I don't fall into society's definition of what I should look like, and I'm glad for it. I may not ever have a shirt fit me right, and I have long ago given up on finding pants that fit right. But, I know I am strong. Shoulders that are too big for the "in" shirts are able to help a friend move furniture, carry my child, and, if needed, move a washing machine by themselves (well, they need the help of the arms and hands, too). Legs that cause a disconnect in sizing can also run, jump, and swim. They let me be me, and help me do what I want to do. I'm not afraid of breaking a bone with a strong sneeze, because I know I am strong. But, strength is not seen as a positive trait in women. Because it makes them "big." Well, screw society and that view. I have learned that the only person I have to please is me. If someone chooses not to like me because I don't fit a size XS, then that person isn't worth my friendship anyway.

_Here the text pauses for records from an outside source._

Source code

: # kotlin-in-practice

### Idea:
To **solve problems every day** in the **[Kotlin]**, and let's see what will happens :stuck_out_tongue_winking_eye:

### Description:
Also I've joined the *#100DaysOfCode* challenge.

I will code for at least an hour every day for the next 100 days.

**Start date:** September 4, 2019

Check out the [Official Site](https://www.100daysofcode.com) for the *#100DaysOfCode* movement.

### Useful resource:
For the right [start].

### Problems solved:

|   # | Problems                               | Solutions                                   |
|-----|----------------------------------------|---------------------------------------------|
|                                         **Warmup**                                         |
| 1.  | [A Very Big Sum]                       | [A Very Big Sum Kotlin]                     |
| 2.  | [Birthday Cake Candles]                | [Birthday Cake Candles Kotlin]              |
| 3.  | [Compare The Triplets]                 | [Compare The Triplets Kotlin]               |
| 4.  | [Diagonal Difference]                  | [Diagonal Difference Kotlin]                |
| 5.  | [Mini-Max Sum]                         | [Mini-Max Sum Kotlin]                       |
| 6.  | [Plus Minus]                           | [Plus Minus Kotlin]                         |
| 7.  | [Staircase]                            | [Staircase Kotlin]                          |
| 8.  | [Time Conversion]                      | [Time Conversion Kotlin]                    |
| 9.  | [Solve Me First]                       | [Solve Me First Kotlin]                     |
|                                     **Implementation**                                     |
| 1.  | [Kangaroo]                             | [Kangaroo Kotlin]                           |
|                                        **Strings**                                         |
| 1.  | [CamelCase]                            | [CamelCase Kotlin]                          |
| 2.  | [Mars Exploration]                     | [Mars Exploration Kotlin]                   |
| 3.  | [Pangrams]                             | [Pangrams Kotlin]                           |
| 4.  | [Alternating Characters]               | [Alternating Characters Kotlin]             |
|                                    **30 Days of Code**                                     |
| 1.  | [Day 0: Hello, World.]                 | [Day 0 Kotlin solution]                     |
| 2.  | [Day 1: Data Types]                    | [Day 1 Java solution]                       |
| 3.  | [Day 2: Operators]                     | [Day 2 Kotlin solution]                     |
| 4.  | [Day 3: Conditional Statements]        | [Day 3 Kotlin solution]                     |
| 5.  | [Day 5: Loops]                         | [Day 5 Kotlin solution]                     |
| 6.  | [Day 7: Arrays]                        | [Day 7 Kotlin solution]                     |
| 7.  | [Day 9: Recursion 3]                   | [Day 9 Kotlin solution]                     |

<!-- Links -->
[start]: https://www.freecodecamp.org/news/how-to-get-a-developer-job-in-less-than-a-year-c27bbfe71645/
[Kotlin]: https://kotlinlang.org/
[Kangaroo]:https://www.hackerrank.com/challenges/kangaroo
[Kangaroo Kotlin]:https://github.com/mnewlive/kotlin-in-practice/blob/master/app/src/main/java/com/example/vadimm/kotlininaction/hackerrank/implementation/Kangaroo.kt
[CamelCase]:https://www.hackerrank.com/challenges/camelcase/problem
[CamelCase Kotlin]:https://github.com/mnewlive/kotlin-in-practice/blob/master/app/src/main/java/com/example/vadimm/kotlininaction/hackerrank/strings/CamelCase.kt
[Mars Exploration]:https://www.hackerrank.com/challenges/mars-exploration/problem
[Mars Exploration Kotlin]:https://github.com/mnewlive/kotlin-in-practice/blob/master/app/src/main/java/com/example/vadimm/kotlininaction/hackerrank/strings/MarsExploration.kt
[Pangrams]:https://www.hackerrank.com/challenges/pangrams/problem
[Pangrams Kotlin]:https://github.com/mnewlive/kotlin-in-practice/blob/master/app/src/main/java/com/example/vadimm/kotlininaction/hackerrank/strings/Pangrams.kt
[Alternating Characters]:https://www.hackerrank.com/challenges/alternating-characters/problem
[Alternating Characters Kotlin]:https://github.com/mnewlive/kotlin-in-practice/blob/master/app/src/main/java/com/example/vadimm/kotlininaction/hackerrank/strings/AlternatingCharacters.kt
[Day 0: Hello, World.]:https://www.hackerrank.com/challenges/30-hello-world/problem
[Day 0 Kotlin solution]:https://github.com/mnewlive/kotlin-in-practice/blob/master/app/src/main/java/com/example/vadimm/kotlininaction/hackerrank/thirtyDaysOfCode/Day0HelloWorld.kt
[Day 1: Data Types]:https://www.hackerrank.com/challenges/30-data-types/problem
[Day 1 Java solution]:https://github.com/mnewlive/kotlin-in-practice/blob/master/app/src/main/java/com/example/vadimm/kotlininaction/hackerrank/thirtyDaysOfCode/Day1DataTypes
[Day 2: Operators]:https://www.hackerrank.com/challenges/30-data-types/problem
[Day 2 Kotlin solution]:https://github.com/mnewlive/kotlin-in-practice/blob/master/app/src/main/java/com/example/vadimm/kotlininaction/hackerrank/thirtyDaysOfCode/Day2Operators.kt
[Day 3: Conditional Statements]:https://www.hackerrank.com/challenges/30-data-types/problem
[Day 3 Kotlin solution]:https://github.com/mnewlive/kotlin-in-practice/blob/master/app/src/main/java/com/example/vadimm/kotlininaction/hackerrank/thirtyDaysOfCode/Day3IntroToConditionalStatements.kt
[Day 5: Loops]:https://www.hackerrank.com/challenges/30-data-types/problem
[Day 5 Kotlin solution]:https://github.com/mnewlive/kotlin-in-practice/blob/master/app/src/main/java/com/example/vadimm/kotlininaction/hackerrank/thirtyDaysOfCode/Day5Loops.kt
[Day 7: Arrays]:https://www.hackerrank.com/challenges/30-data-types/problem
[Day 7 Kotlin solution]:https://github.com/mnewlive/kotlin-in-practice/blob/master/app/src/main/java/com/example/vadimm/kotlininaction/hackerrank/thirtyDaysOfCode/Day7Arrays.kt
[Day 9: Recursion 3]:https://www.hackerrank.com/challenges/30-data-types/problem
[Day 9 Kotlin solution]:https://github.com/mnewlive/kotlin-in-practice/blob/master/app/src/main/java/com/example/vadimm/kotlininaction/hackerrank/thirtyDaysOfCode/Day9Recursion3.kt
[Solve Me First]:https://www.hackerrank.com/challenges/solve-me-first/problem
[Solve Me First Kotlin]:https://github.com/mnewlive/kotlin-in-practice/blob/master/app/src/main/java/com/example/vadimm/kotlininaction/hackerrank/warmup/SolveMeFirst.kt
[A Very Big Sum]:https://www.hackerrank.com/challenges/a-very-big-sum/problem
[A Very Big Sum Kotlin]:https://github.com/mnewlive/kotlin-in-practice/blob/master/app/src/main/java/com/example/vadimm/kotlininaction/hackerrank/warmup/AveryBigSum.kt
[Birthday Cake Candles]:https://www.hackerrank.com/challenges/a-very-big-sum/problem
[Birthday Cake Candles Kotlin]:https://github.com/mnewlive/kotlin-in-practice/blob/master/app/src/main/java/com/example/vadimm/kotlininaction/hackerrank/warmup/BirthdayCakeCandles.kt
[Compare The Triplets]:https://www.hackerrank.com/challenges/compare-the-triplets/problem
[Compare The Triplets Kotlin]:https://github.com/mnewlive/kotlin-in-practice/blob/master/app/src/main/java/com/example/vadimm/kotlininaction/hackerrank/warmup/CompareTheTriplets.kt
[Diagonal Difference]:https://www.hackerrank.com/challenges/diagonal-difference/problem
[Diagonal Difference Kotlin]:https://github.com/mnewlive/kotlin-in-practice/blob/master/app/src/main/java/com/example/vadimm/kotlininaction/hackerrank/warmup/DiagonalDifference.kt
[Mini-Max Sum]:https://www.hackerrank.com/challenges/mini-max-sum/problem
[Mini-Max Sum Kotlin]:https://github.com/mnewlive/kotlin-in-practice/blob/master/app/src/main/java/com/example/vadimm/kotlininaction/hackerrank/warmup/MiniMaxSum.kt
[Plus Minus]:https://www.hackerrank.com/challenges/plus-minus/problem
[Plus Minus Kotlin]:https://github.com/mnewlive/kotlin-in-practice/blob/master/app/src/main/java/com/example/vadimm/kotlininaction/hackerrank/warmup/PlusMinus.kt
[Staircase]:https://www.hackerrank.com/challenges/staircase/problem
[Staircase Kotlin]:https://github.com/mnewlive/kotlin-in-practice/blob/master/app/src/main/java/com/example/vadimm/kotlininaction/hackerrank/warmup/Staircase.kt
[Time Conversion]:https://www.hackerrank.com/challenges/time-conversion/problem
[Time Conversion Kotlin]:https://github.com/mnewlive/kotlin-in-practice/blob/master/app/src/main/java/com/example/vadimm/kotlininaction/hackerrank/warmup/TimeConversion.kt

Yeah, I push the dog. What's it to ya?
I know that I am mentally strong enough to overcome the media's portrayal of what I should look like. And I am striving to do all I can to make sure Sophia will be also (http://hopeave.wordpress.com/2013/07/29/how-to-talk-to-your-daughter-about-her-body/). I want her to be comfortable in her own skin, whether she be a supermodel, a super geek, or a super sports star. I want her to know that she is not defined by the size of her clothes, but the size of her heart. I want her to know that strong women are a good thing, and to be a role model for her to follow, if that's what she wants. I want her to know that pasta is a gift from the gods, not a food to be avoided, and that bacon is a major food group. I want her to know the joys of playing outside, of knowing she can do things for herself, and of feeling the wind in her hair. I want her to feel comfortable in mismatched outfits or perfectly put together ones. I want her to know I love her unconditionally, curly hair or straight, pimples or no, 20 pounds or 200 pounds. Most of all, I want for her to be healthy, physically and emotionally, and love herself as much as I love herself.